Data >>
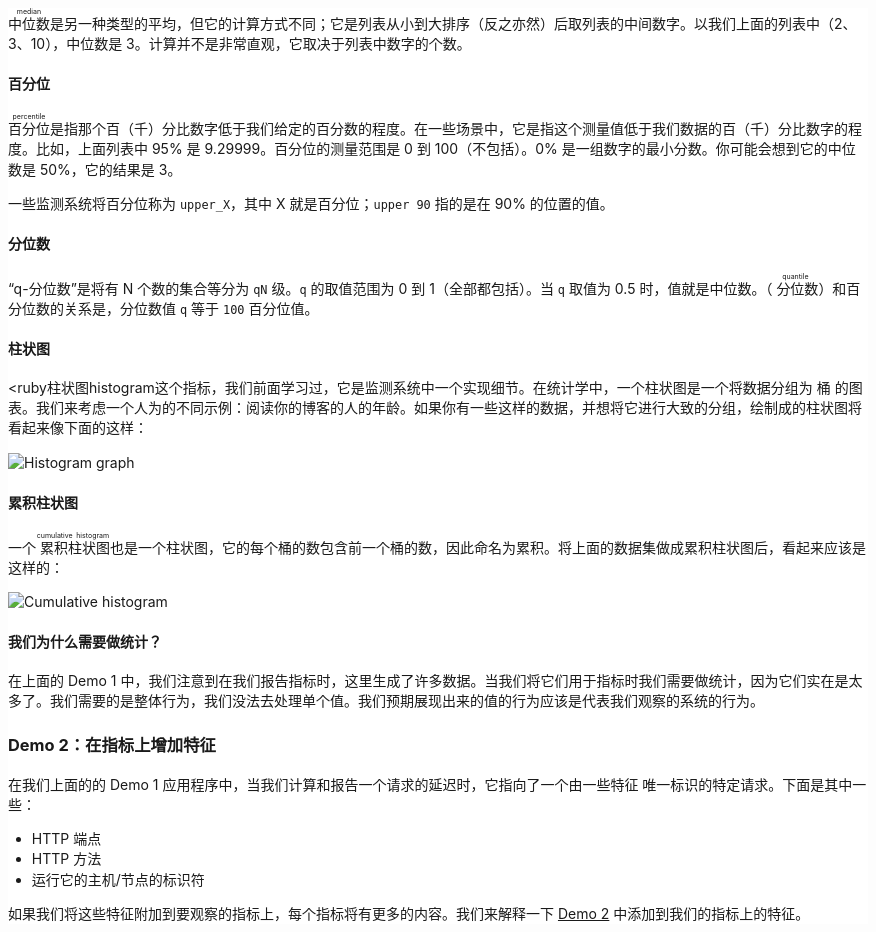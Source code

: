 
<ruby> 中位数 <rt>  median </rt></ruby>是另一种类型的平均，但它的计算方式不同；它是列表从小到大排序（反之亦然）后取列表的中间数字。以我们上面的列表中（2、3、10），中位数是 3。计算并不是非常直观，它取决于列表中数字的个数。


#### 百分位


<ruby> 百分位 <rt>  percentile </rt></ruby>是指那个百（千）分比数字低于我们给定的百分数的程度。在一些场景中，它是指这个测量值低于我们数据的百（千）分比数字的程度。比如，上面列表中 95% 是 9.29999。百分位的测量范围是 0 到 100（不包括）。0% 是一组数字的最小分数。你可能会想到它的中位数是 50%，它的结果是 3。


一些监测系统将百分位称为 `upper_X`，其中 X 就是百分位；`upper 90` 指的是在 90% 的位置的值。


#### 分位数


“q-分位数”是将有 N 个数的集合等分为 `qN` 级。`q` 的取值范围为 0 到 1（全部都包括）。当 `q` 取值为 0.5 时，值就是中位数。（<ruby> 分位数 <rt>  quantile </rt></ruby>）和百分位数的关系是，分位数值 `q` 等于 `100` 百分位值。


#### 柱状图


<ruby柱状图histogram这个指标，我们前面学习过，它是监测系统中一个实现细节。在统计学中，一个柱状图是一个将数据分组为 桶 的图表。我们来考虑一个人为的不同示例：阅读你的博客的人的年龄。如果你有一些这样的数据，并想将它进行大致的分组，绘制成的柱状图将看起来像下面的这样：


![Histogram graph](/Asserts/Images/album/201809/14/095112antrjrmju6mo9cd6.png "Histogram graph")


#### 累积柱状图


一个<ruby> 累积柱状图 <rt>  cumulative histogram </rt></ruby>也是一个柱状图，它的每个桶的数包含前一个桶的数，因此命名为累积。将上面的数据集做成累积柱状图后，看起来应该是这样的：


![Cumulative histogram](/Asserts/Images/album/201809/14/095113yqx6xph8xt6xxonp.png "Cumulative histogram")


#### 我们为什么需要做统计？


在上面的 Demo 1 中，我们注意到在我们报告指标时，这里生成了许多数据。当我们将它们用于指标时我们需要做统计，因为它们实在是太多了。我们需要的是整体行为，我们没法去处理单个值。我们预期展现出来的值的行为应该是代表我们观察的系统的行为。


### Demo 2：在指标上增加特征


在我们上面的的 Demo 1 应用程序中，当我们计算和报告一个请求的延迟时，它指向了一个由一些特征 唯一标识的特定请求。下面是其中一些：


* HTTP 端点
* HTTP 方法
* 运行它的主机/节点的标识符


如果我们将这些特征附加到要观察的指标上，每个指标将有更多的内容。我们来解释一下 [Demo 2](https://github.com/amitsaha/python-monitoring-talk/tree/master/demo2) 中添加到我们的指标上的特征。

The task >>
Among the lines above, find those containing the word "album" and copy each.

Solution >>
![Histogram graph](/Asserts/Images/album/201809/14/095112antrjrmju6mo9cd6.png "Histogram graph")
![Cumulative histogram](/Asserts/Images/album/201809/14/095113yqx6xph8xt6xxonp.png "Cumulative histogram")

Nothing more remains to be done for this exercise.